***** Listed entries

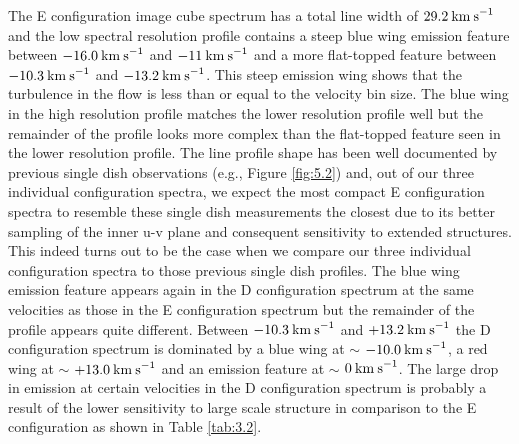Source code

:The E configuration image cube spectrum has a total line width of $29.2\>{\rm km\>s}^{-1}$ and the low spectral resolution profile contains a steep blue wing emission feature between $-16.0\>{\rm km\>s}^{-1}$ and $-11\>{\rm km\>s}^{-1}$ and a more flat-topped feature between $-10.3\>{\rm km\>s}^{-1}$ and $-13.2\>{\rm km\>s}^{-1}$. This steep emission wing shows that the turbulence in the flow is less than or equal to the velocity bin size. The blue wing in the high resolution profile matches the lower resolution profile well but the  remainder of the profile looks more complex than the flat-topped feature seen in the lower resolution profile. The line profile shape has been well documented by previous single dish observations (e.g., Figure \ref{fig:5.2}) and, out of our three individual configuration spectra, we expect the most compact E configuration spectra to resemble these single dish measurements the closest due to its better sampling of the inner u-v plane and consequent sensitivity to extended structures. This indeed turns out to be the case when we compare our three individual configuration spectra to those previous single dish profiles. The blue wing emission feature appears again in the D configuration spectrum at the same velocities as those in the E configuration spectrum but the remainder of the profile appears quite different. Between $-10.3\>{\rm km\>s}^{-1}$ and $+13.2\>{\rm km\>s}^{-1}$ the D configuration spectrum is dominated by a blue wing at $\sim$ $-10.0\>{\rm km\>s}^{-1}$, a red wing at $\sim$ $+13.0\>{\rm km\>s}^{-1}$ and an emission feature at $\sim$ $0\>{\rm km\>s}^{-1}$. The large drop in emission at certain velocities in the D configuration spectrum is probably a result of the lower sensitivity to large scale structure in comparison to the E configuration as shown in Table \ref{tab:3.2}.

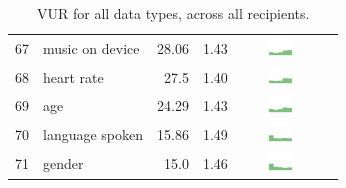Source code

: \begin{table}[t]
\begin{center}
\begin{tabular}{| r | l | r | r | r | r |}
67 & music on device & 28.06 & 1.43 & \includegraphics[width = 2cm, height = 0.5cm]{tex-inputs/table-images/copiedanduploadedmusicfromyourdevicecombined} \\ 
68 & heart rate & 27.5 & 1.40 & \includegraphics[width = 2cm, height = 0.5cm]{tex-inputs/table-images/learnedyourheartratecombined} \\ 
69 & age & 24.29 & 1.43 &  \includegraphics[width = 2cm, height = 0.5cm]{tex-inputs/table-images/learnedyouragecombined} \\ 
70 & language spoken & 15.86 & 1.49 & \includegraphics[width = 2cm, height = 0.5cm]{tex-inputs/table-images/learnedthelanguageyouwerespeakingcombined} \\ 
71 & gender & 15.0 & 1.46 &  \includegraphics[width = 2cm, height = 0.5cm]{tex-inputs/table-images/learnedyourgendercombined} \\ 
\hline
\end{tabular}
\caption{VUR for all data types, across all recipients.}
\end{center}
\end{table}
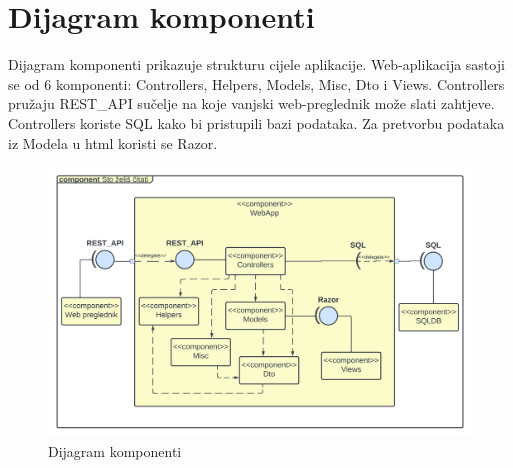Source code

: 		\section{Dijagram komponenti}
		
			\raggedright{Dijagram komponenti prikazuje strukturu cijele aplikacije. Web-aplikacija sastoji se od 6 komponenti: Controllers, Helpers, Models, Misc, Dto i Views. Controllers pružaju REST\_API sučelje na koje vanjski web-preglednik može slati zahtjeve. Controllers koriste SQL kako bi pristupili bazi podataka. Za pretvorbu podataka iz Modela u html koristi se Razor.}\\
			
			\begin{figure}[h]
				\centering
				\includegraphics[width = \textwidth]{slike/dijagram_komp.PNG}
				\caption{Dijagram komponenti}
				\label{fig:komponente}
			\end{figure}
			\eject
			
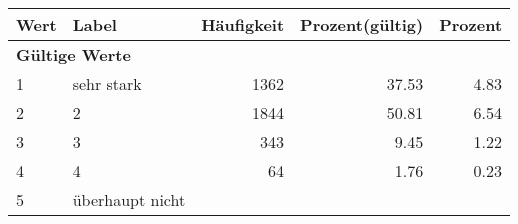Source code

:      \begin{longtable}{lXrrr}
     \toprule
     \textbf{Wert} & \textbf{Label} & \textbf{Häufigkeit} & \textbf{Prozent(gültig)} & \textbf{Prozent} \\
     \endhead
     \midrule
     \multicolumn{5}{l}{\textbf{Gültige Werte}}\\

     1 &
     \multicolumn{1}{X}{ sehr stark   } &


       \num{1362} &
       \num[round-mode=places,round-precision=2]{37,53} &
         \num[round-mode=places,round-precision=2]{4,83} \\

     2 &
     \multicolumn{1}{X}{ 2   } &


       \num{1844} &
       \num[round-mode=places,round-precision=2]{50,81} &
         \num[round-mode=places,round-precision=2]{6,54} \\

     3 &
     \multicolumn{1}{X}{ 3   } &


       \num{343} &
       \num[round-mode=places,round-precision=2]{9,45} &
         \num[round-mode=places,round-precision=2]{1,22} \\

     4 &
     \multicolumn{1}{X}{ 4   } &


       \num{64} &
       \num[round-mode=places,round-precision=2]{1,76} &
         \num[round-mode=places,round-precision=2]{0,23} \\

     5 &
     \multicolumn{1}{X}{ überhaupt nicht   } &



\end{longtable}

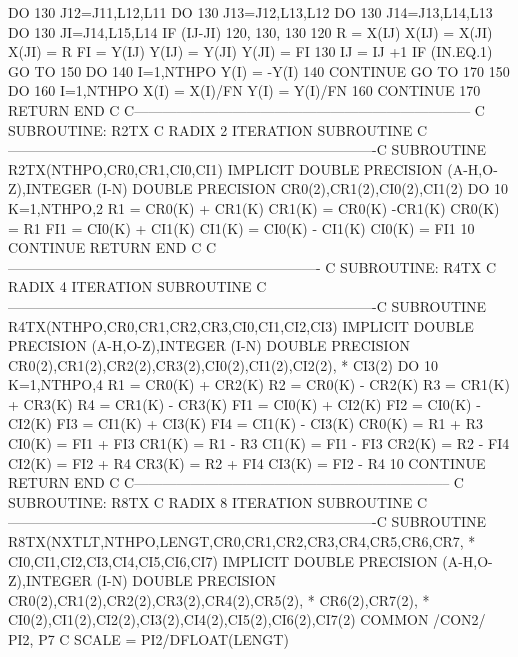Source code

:       DO 130 J12=J11,L12,L11
      DO 130 J13=J12,L13,L12
      DO 130 J14=J13,L14,L13
      DO 130 JI=J14,L15,L14
         IF (IJ-JI) 120, 130, 130
 120     R = X(IJ)
         X(IJ) = X(JI)
         X(JI) = R
         FI = Y(IJ)
         Y(IJ) = Y(JI)
         Y(JI) = FI
 130     IJ = IJ +1
       IF (IN.EQ.1) GO TO 150
       DO 140 I=1,NTHPO
         Y(I) = -Y(I)
 140   CONTINUE
       GO TO 170
 150   DO 160 I=1,NTHPO
         X(I) = X(I)/FN
         Y(I) = Y(I)/FN
 160   CONTINUE
 170   RETURN
       END
C
C------------------------------------------------------------------------
C SUBROUTINE: R2TX
C RADIX 2 ITERATION SUBROUTINE
C-------------------------------------------------------------------------------C
      SUBROUTINE R2TX(NTHPO,CR0,CR1,CI0,CI1)
      IMPLICIT DOUBLE PRECISION (A-H,O-Z),INTEGER (I-N)
      DOUBLE PRECISION CR0(2),CR1(2),CI0(2),CI1(2)
      DO 10 K=1,NTHPO,2
         R1 = CR0(K) + CR1(K)
         CR1(K) = CR0(K) -CR1(K)
         CR0(K) = R1
         FI1 = CI0(K) + CI1(K)
         CI1(K) = CI0(K) - CI1(K)
         CI0(K) = FI1
 10   CONTINUE
      RETURN
      END
C
C-------------------------------------------------------------------
C SUBROUTINE: R4TX
C RADIX 4 ITERATION SUBROUTINE
C-------------------------------------------------------------------------------C
      SUBROUTINE R4TX(NTHPO,CR0,CR1,CR2,CR3,CI0,CI1,CI2,CI3)
      IMPLICIT DOUBLE PRECISION (A-H,O-Z),INTEGER (I-N)
      DOUBLE PRECISION CR0(2),CR1(2),CR2(2),CR3(2),CI0(2),CI1(2),CI2(2),
     *    CI3(2)
      DO 10 K=1,NTHPO,4
        R1 = CR0(K) + CR2(K)
        R2 = CR0(K) - CR2(K)
        R3 = CR1(K) + CR3(K)
        R4 = CR1(K) - CR3(K)
        FI1 = CI0(K) + CI2(K)
        FI2 = CI0(K) - CI2(K)
        FI3 = CI1(K) + CI3(K)
        FI4 = CI1(K) - CI3(K)
        CR0(K) = R1 + R3
        CI0(K) = FI1 + FI3
        CR1(K) = R1 - R3
        CI1(K) = FI1 - FI3
        CR2(K) = R2 - FI4
        CI2(K) = FI2 + R4
        CR3(K) = R2 + FI4
        CI3(K) = FI2 - R4
 10   CONTINUE
      RETURN
      END
C
C--------------------------------------------------------------------
C SUBROUTINE: R8TX
C RADIX 8 ITERATION SUBROUTINE
C-------------------------------------------------------------------------------C
      SUBROUTINE R8TX(NXTLT,NTHPO,LENGT,CR0,CR1,CR2,CR3,CR4,CR5,CR6,CR7,
     *    CI0,CI1,CI2,CI3,CI4,CI5,CI6,CI7)
      IMPLICIT DOUBLE PRECISION (A-H,O-Z),INTEGER (I-N)
      DOUBLE PRECISION CR0(2),CR1(2),CR2(2),CR3(2),CR4(2),CR5(2),
     *    CR6(2),CR7(2),
     *    CI0(2),CI1(2),CI2(2),CI3(2),CI4(2),CI5(2),CI6(2),CI7(2)
      COMMON /CON2/ PI2, P7
C
      SCALE = PI2/DFLOAT(LENGT)

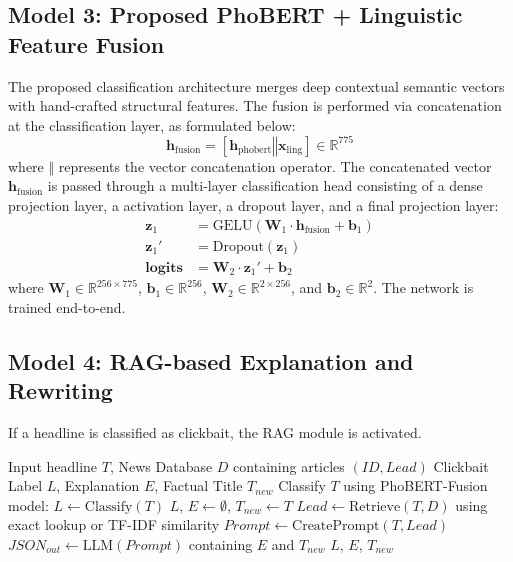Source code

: \documentclass[conference]{IEEEtran}
\begin{document}
\subsection{Model 3: Proposed PhoBERT + Linguistic Feature Fusion}
The proposed classification architecture merges deep contextual semantic vectors with hand-crafted structural features. The fusion is performed via concatenation at the classification layer, as formulated below:
\begin{equation}
\mathbf{h}_{\text{fusion}} = [\mathbf{h}_{\text{phobert}} \mathbin{\Vert} \mathbf{x}_{\text{ling}}] \in \mathbb{R}^{775}
\end{equation}
where $\mathbin{\Vert}$ represents the vector concatenation operator. The concatenated vector $\mathbf{h}_{\text{fusion}}$ is passed through a multi-layer classification head consisting of a dense projection layer, a activation layer, a dropout layer, and a final projection layer:
\begin{align}
\mathbf{z}_1 &= \text{GELU}(\mathbf{W}_1 \cdot \mathbf{h}_{\text{fusion}} + \mathbf{b}_1) \\
\mathbf{z}_1' &= \text{Dropout}(\mathbf{z}_1) \\
\mathbf{logits} &= \mathbf{W}_2 \cdot \mathbf{z}_1' + \mathbf{b}_2
\end{align}
where $\mathbf{W}_1 \in \mathbb{R}^{256 \times 775}$, $\mathbf{b}_1 \in \mathbb{R}^{256}$, $\mathbf{W}_2 \in \mathbb{R}^{2 \times 256}$, and $\mathbf{b}_2 \in \mathbb{R}^2$. The network is trained end-to-end.

\subsection{Model 4: RAG-based Explanation and Rewriting}
If a headline is classified as clickbait, the RAG module is activated.
\begin{algorithm}[H]
\caption{Retrieval-Augmented Clickbait Explanation and Rewriting}
\begin{algorithmic}[1]
\REQUIRE Input headline $T$, News Database $D$ containing articles $(ID, Lead)$
\ENSURE Clickbait Label $L$, Explanation $E$, Factual Title $T_{new}$
\STATE Classify $T$ using PhoBERT-Fusion model: $L \leftarrow \text{Classify}(T)$
    \RETURN $L$, $E \leftarrow \emptyset$, $T_{new} \leftarrow T$
\ELSE
    \STATE {}
    \STATE $Lead \leftarrow \text{Retrieve}(T, D)$ using exact lookup or TF-IDF similarity
    \STATE {}
    \STATE $Prompt \leftarrow \text{CreatePrompt}(T, Lead)$
    \STATE {}
    \STATE $JSON_{out} \leftarrow \text{LLM}(Prompt)$ containing $E$ and $T_{new}$
    \RETURN $L$, $E$, $T_{new}$
\ENDIF
\end{algorithmic}
\label{alg:rag}
\end{algorithm}
\end{document}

**********

▶ [Task brief]: Tally the lines in the records that contain "Vert", then give only the tally.

▶ [Exercise solution]: 2